The cases cited by the majority fit into these categories; each involved an abuse of a pre-existing legal relationship between the parties. Pearson, Meiter, and Mass each involved an employer-employee relationship; Rugg involved a debtor-creditor relationship; Danyew involved a landlord-tenant relationship; Montgomery Ward & Co. involved a principal-agent relationship; and Roget involved a lessor-lessee relationship.

Moreover, all but two of the cases relied upon by the majority involved conduct of an ongoing nature, including actions taken on multiple occasions. Only two of those cases, Montgomery Ward & Co. and Danyew, involved a single incident, and, as mentioned above, those two cases involved an abuse of a pre-existing legal relationship.

Here, defendants' actions did not fall within typical categories of extreme and outrageous conduct.

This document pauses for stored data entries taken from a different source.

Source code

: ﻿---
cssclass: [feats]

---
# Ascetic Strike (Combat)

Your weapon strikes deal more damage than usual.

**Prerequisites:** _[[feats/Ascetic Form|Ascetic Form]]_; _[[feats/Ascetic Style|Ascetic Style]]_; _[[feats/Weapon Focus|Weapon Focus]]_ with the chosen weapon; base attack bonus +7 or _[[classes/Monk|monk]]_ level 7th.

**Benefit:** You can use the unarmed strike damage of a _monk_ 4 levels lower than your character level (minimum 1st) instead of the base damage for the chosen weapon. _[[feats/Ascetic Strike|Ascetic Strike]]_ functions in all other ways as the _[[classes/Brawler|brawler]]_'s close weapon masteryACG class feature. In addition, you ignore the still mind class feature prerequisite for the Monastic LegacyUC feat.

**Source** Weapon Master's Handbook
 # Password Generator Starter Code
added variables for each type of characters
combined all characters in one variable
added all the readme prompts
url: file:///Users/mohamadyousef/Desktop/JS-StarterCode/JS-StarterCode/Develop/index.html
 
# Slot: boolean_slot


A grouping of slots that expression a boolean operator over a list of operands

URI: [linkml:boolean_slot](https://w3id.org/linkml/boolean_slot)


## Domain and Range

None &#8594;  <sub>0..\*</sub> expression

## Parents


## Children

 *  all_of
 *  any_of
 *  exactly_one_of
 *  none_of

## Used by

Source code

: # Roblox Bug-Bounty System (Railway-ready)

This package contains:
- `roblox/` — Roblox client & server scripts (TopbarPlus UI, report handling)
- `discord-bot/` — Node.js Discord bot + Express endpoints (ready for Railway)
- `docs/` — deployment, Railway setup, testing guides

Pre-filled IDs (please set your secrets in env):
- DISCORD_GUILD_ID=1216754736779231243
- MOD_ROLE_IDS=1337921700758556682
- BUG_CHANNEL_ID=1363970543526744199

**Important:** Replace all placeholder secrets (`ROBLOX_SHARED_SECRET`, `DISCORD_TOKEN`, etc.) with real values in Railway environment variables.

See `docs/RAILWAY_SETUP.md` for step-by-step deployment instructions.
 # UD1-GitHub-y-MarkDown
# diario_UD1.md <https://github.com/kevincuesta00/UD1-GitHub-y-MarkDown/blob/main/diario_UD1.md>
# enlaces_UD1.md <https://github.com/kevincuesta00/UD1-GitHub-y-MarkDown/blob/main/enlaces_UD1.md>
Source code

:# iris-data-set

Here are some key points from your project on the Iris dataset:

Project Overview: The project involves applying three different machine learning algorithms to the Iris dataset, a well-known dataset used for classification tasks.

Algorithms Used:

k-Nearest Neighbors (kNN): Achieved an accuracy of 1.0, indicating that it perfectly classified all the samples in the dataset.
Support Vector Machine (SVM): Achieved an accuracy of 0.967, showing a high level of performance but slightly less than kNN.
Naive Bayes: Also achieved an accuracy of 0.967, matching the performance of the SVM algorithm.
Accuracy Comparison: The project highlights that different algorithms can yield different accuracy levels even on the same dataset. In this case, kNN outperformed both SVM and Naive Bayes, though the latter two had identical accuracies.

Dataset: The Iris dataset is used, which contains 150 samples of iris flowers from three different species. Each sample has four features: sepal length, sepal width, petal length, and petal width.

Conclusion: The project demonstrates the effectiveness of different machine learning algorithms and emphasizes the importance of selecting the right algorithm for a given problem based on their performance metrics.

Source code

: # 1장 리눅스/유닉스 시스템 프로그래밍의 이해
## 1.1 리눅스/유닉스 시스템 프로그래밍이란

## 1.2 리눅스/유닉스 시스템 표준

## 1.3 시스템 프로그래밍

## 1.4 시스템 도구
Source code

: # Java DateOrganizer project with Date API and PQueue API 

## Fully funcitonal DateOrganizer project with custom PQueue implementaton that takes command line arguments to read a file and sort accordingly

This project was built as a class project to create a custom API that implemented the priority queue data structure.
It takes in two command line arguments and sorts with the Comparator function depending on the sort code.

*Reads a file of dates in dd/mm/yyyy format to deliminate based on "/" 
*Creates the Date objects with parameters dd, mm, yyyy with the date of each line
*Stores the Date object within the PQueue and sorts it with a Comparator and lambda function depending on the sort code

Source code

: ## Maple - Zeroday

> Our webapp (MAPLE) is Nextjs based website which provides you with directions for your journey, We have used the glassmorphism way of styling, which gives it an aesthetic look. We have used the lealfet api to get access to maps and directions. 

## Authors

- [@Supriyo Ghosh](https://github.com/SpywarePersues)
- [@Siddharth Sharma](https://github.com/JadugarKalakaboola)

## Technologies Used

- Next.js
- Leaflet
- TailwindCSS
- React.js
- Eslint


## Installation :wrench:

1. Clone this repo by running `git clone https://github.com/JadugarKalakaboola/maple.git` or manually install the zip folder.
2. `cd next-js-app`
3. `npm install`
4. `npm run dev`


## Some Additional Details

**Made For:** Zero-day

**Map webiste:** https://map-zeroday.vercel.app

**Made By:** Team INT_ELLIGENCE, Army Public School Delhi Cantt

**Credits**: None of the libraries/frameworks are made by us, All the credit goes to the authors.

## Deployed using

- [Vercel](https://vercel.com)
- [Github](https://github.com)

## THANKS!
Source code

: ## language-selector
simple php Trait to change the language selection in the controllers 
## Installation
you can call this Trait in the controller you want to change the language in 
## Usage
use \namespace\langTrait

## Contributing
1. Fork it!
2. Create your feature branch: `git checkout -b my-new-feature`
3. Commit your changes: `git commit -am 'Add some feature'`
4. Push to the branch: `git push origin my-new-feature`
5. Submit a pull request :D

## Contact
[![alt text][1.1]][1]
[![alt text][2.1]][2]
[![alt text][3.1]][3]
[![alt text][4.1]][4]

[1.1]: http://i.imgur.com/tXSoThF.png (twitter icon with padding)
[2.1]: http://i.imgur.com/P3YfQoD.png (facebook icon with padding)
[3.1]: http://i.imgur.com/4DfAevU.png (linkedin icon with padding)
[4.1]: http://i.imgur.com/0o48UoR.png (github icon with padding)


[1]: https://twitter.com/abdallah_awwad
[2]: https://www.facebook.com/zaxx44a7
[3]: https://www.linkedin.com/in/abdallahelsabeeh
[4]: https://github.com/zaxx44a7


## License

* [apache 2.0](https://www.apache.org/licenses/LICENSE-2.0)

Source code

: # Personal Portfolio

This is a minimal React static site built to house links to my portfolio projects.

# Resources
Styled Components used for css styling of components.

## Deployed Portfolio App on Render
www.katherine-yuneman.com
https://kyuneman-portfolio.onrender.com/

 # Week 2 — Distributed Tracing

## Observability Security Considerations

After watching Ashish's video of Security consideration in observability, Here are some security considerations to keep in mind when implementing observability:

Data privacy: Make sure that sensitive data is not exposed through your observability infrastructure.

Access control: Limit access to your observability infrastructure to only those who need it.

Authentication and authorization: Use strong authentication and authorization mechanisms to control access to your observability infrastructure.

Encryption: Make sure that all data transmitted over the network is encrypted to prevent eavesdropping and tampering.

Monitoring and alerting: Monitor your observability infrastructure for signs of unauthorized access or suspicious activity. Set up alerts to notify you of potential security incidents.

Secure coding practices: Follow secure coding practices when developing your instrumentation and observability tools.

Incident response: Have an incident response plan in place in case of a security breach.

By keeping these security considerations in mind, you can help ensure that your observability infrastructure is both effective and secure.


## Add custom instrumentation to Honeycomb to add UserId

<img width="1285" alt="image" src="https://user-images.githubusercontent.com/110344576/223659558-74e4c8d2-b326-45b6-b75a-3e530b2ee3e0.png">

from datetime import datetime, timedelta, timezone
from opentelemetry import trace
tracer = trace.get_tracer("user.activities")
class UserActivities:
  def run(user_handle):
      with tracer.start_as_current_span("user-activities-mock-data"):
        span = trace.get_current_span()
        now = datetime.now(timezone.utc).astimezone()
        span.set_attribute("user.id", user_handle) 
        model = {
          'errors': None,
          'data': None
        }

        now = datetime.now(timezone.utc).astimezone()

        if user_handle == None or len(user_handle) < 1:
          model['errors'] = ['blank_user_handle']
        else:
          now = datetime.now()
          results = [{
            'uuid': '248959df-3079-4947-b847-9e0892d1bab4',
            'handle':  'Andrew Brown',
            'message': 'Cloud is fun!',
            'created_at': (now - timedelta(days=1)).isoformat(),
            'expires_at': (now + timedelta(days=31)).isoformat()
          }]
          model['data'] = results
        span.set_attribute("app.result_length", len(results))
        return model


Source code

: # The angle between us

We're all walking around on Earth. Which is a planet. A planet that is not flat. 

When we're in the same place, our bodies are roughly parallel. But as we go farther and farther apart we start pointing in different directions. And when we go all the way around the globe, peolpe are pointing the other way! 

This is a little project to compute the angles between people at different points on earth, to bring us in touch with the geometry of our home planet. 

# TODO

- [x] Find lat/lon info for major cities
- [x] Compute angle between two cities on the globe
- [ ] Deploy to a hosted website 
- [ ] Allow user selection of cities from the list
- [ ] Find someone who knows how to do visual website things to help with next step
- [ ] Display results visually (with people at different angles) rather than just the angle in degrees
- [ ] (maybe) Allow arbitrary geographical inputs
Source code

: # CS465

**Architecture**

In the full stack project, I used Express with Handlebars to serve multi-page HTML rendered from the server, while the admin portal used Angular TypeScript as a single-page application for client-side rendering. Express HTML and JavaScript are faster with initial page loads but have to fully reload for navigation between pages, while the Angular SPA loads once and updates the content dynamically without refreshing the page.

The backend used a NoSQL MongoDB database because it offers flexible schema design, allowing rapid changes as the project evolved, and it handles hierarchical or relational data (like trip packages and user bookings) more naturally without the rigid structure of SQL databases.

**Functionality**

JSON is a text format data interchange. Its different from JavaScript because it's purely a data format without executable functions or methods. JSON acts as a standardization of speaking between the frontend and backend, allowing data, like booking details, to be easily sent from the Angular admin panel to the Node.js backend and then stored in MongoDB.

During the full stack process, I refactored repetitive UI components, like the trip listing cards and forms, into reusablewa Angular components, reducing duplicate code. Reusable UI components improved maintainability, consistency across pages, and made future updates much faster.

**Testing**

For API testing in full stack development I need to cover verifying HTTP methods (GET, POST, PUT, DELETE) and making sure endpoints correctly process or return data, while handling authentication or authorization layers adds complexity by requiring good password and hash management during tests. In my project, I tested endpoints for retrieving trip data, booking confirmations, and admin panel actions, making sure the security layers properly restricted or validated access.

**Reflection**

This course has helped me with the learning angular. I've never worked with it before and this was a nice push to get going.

There was no pre-existing legal relationship between defendants and Lee; nor was there any evidence that defendants knew that Lee was peculiarly susceptible to emotional stress, by reason of some physical or mental condition or peculiarity.

Moreover, defendants acted in an offensive manner on but one occasion. Two weeks later, they apologized for their earlier act. In my view, the facts of this case are readily distinguishable from those in the cases upon which the majority relies.

For these reasons, I would hold that the trial court properly granted summary judgment dismissing Lee's outrageous conduct claim against defendants.

. In this regard, defendants wrote:

We apologize to [Lee] ... and we would like to correct the wrong information....
[Alll of us at our newspaper apologize to [Lee] and the family for using wrong quotes to inflict their emotional pain.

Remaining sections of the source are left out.